Czterdziestka w Kaliszu na spokojną przerwę reprezentacyjną

1 tydzień temu

Industria Kielce pokonała w meczu 22. kolejki Orlen Superligi Energę MKS Kalisz 40:24. Był to ostatni pojedynek kielczan przed przerwą reprezentacyjną.

Kielczanie przystąpili do tego starcia z kilkoma ubytkami kadrowymi. Ze względu na urazy w niedzielnym spotkaniu pauzowali Moryto, Karacić, Ferlin czy Rogulski. Dodatkowy dzień odpoczynku otrzymali za to Szymon Sićko i Dylan Nahi.

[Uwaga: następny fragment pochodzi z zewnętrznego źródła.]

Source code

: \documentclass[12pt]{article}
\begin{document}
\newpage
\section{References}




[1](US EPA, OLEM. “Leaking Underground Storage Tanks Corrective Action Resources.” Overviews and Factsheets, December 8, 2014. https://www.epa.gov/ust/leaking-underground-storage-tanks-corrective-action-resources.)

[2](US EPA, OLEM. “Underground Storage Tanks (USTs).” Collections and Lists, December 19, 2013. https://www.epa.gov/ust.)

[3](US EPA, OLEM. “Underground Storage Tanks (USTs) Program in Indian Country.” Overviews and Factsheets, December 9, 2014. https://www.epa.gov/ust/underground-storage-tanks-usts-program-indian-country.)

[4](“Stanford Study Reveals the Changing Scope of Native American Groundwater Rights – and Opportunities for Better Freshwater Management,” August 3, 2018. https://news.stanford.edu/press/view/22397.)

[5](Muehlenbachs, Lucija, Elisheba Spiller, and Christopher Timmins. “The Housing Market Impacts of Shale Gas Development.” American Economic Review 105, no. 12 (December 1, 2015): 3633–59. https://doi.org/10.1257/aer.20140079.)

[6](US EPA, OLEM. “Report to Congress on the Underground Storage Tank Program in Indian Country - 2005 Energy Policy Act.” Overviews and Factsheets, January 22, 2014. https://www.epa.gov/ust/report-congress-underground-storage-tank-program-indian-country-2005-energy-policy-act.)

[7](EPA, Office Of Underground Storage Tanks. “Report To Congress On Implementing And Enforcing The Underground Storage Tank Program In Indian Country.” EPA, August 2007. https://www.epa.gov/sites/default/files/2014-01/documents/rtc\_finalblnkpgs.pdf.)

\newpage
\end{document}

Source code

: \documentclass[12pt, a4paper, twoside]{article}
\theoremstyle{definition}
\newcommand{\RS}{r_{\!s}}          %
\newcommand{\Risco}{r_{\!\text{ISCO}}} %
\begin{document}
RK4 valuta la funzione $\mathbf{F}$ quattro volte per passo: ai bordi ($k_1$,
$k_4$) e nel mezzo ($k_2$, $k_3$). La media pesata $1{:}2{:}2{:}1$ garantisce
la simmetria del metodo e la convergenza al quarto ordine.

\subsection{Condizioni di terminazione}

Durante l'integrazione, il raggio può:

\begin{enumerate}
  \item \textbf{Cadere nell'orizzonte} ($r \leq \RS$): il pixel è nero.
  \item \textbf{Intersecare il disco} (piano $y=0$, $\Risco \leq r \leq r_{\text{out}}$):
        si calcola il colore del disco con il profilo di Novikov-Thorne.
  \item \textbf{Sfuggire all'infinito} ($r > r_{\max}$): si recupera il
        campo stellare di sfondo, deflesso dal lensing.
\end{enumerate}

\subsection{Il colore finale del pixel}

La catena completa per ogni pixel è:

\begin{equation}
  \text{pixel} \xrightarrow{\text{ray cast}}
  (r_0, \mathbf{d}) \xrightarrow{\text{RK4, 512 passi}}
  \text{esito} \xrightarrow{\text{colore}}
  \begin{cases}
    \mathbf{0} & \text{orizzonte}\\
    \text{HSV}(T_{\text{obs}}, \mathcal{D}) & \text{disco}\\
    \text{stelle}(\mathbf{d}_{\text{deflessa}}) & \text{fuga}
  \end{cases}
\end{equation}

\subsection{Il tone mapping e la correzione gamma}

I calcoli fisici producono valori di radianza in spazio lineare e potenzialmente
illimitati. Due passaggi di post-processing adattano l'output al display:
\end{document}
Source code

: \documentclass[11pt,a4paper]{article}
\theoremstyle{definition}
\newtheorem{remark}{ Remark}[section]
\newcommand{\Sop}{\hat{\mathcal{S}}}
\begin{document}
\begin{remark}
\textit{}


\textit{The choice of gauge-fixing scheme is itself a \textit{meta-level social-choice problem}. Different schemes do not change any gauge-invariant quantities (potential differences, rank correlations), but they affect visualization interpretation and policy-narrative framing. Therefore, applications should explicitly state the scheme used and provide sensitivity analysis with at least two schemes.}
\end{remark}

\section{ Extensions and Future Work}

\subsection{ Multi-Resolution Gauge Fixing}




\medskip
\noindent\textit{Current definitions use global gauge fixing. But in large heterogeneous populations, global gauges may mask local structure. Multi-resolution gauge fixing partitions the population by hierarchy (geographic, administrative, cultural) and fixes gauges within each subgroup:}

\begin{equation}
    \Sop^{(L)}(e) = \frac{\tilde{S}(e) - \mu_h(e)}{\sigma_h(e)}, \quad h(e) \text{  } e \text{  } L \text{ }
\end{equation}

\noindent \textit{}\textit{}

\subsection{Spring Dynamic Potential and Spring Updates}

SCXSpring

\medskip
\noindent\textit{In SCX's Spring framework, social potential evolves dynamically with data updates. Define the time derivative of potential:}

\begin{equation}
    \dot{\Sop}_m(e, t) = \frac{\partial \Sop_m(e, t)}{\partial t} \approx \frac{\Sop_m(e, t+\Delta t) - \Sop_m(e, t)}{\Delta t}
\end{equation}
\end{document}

To nie przeszkodziło im gwałtownie ułożyć sobie te zawody pod własne dyktando. Wicemistrzowie Polski już w pierwszej fazie rywalizacji wyszli na komfortowe prowadzenie. Już w 8. minucie mieli bowiem sześć goli przewagi (8:2). Do końca premierowej części gry zdołali jeszcze podwoić tę zaliczę, wszak prowadzili do 23:11.

Po przerwie główni pretendenci do odzyskania tronu dalej kontynuowali dobrą serię. W dobiciu do granicy 40 trafień nie przeszkodził im choćby blisko pięciominutowy impas jeszcze przed końcem trzeciego kwadransa zawodów.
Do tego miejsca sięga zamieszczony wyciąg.